I understand that RCBD experiments usually only contain one observation per cell (block-treatment combination). Also, there should be no interaction between the treatments and blocks.
In GRBD, there is more than one observation per cell (block-treatment combination), and this allows for interaction between the blocks and treatments in the model.
My question is, why is this the case? Why does the presence of >1 observation per cell mean that there is now possibly interaction?

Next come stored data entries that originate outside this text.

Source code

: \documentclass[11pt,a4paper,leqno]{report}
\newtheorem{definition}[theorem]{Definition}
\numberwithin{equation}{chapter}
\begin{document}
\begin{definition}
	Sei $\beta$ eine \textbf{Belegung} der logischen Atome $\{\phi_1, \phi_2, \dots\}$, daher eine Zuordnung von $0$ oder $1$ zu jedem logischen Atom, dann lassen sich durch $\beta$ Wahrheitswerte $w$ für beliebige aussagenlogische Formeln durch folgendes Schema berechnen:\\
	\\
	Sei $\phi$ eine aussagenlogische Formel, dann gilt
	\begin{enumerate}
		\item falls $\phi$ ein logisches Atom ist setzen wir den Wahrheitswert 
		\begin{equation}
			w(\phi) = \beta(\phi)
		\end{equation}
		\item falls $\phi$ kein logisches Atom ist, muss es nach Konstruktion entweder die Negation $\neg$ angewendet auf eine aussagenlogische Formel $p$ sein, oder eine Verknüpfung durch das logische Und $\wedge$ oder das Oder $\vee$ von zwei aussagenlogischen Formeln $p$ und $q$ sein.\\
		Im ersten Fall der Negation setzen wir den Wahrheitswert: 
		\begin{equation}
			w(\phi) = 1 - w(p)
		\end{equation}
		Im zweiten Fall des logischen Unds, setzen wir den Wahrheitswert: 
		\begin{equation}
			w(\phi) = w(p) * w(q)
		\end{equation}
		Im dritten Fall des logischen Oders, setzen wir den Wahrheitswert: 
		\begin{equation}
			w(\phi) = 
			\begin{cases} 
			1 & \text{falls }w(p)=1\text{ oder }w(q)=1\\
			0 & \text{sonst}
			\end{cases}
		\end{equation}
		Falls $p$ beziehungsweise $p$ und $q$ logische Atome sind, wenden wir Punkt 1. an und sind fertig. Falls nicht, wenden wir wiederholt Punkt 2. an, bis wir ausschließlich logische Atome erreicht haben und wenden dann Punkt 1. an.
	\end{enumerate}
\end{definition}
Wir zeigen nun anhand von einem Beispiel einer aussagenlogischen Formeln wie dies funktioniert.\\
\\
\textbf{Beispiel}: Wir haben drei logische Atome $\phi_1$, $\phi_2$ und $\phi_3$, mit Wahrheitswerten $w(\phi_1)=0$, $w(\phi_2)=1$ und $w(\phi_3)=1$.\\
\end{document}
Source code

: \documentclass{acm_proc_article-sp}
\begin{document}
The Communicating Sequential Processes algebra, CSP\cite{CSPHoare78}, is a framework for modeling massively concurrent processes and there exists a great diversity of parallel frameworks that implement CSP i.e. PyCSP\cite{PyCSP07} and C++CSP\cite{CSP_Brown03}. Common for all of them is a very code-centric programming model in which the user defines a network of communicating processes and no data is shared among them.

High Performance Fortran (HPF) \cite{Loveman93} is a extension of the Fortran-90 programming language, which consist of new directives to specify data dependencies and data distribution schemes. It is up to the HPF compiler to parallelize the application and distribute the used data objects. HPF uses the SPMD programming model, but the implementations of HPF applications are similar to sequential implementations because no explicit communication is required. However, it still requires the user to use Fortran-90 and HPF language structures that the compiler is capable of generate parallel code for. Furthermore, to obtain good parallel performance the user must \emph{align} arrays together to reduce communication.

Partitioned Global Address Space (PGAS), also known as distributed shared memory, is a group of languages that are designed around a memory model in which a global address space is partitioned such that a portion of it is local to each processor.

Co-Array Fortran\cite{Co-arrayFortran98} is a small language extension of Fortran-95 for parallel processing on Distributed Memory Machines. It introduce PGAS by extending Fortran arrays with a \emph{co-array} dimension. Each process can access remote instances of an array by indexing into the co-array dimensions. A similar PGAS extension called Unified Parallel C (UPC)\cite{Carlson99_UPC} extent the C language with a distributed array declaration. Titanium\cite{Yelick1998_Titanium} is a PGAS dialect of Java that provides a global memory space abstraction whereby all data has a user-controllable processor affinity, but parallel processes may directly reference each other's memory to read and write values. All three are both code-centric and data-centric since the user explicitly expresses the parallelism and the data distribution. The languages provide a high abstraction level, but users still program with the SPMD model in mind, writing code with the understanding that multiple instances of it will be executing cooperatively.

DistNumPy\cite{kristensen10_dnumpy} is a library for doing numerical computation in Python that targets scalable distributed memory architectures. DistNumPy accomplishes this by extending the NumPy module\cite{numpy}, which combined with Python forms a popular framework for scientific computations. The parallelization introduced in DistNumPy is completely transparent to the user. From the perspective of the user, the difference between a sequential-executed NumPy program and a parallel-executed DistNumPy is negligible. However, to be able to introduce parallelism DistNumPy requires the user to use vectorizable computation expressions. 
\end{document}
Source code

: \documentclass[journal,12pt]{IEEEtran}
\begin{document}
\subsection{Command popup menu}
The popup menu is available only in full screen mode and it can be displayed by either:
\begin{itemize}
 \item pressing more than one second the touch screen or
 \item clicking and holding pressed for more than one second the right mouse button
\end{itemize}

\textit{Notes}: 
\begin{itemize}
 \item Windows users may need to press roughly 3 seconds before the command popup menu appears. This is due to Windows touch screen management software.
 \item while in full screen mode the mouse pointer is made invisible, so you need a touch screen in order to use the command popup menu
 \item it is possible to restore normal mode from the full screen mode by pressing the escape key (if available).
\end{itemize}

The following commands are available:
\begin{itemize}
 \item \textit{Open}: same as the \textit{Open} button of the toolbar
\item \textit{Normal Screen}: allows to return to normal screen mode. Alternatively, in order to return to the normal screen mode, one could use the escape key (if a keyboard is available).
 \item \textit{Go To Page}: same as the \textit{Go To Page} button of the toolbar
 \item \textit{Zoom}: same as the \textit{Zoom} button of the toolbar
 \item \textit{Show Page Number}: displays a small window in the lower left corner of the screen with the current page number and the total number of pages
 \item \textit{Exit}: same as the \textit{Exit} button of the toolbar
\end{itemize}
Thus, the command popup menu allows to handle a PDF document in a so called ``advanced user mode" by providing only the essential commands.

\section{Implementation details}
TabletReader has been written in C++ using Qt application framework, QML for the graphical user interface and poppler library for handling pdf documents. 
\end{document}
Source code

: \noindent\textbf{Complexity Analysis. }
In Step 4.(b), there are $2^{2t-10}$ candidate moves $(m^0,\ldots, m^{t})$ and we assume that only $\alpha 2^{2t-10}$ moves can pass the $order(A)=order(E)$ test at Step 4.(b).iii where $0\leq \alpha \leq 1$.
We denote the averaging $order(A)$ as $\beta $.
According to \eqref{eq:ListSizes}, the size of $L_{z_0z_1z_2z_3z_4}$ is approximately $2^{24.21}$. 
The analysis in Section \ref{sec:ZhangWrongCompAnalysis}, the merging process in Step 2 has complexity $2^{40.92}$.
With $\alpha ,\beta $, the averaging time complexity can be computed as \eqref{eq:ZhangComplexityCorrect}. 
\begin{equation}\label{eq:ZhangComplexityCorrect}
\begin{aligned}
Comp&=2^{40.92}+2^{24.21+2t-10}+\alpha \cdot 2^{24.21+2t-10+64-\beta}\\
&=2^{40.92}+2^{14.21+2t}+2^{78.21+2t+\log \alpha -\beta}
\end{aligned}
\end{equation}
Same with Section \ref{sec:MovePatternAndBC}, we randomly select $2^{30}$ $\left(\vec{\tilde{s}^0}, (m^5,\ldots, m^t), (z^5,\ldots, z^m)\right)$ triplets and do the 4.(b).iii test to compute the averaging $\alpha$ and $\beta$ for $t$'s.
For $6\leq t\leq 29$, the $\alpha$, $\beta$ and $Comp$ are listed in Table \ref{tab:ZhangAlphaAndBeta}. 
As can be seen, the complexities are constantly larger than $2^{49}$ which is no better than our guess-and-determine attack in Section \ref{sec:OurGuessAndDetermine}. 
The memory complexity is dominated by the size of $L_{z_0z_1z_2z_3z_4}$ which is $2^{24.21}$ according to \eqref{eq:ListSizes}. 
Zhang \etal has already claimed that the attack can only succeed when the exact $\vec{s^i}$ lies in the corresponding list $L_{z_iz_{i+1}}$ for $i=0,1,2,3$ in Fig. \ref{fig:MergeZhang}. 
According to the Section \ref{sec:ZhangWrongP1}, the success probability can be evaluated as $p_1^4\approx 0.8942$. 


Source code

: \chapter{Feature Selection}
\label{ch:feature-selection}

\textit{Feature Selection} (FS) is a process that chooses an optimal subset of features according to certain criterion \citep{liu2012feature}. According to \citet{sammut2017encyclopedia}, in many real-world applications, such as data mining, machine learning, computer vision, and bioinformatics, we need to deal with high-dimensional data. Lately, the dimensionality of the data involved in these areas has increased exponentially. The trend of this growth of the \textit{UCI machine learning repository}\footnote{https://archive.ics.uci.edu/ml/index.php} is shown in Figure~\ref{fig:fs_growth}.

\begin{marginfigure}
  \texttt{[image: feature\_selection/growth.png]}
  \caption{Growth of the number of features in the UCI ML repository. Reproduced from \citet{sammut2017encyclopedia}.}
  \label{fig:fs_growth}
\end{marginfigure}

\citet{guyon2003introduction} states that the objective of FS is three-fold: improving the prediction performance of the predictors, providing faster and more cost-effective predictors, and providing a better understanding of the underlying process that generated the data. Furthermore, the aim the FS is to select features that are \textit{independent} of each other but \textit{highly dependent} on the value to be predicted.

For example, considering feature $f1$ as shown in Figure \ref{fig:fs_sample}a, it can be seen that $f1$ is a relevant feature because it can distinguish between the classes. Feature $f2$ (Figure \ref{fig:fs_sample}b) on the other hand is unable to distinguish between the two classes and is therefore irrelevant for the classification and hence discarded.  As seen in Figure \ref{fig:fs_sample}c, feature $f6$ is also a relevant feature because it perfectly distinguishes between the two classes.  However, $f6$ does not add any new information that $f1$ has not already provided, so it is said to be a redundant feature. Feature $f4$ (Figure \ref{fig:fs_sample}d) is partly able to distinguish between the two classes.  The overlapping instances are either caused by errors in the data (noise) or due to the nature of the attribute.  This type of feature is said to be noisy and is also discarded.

I am surprised this is not answered on site so far (at least I cannot find it by search). We suppose balanced designs. First the unreplicated case, then the analysis is by a two-way anova. Let the data be $Y_{ij}, i=1,2, \dotsc, r, j=1,2,\dotsc, c$, for a total of $rc$ observations. Define the means by dot notation, $\bar{Y}_{..}=\frac1{rc}\sum_{i,j} Y_{i,j}$, $\bar{Y}_{i.}=\frac1c\sum_j Y_{i,j}$, $\bar{Y}_{.j}=\frac1r\sum_i Y_{i,j}$ Then we can make the following decomposition of the data $$ Y_{i,j}- \bar{Y}_{..} = \left(\bar{Y}_{i.} - \bar{Y}_{..}\right) + \left(\bar{Y}_{.j} - \bar{Y}_{..}\right) + \left(Y_{i,j} -\bar{Y}_{i.}- \bar{Y}_{.j}+ \bar{Y}_{..}\right) $$ Using orthogonality of the design, squaring and summing now leads to a decomposition of the (corrected) sum of squares. Three terms, one for treatments, one for blocks, and then the last one---is it interaction or error? It cant be both!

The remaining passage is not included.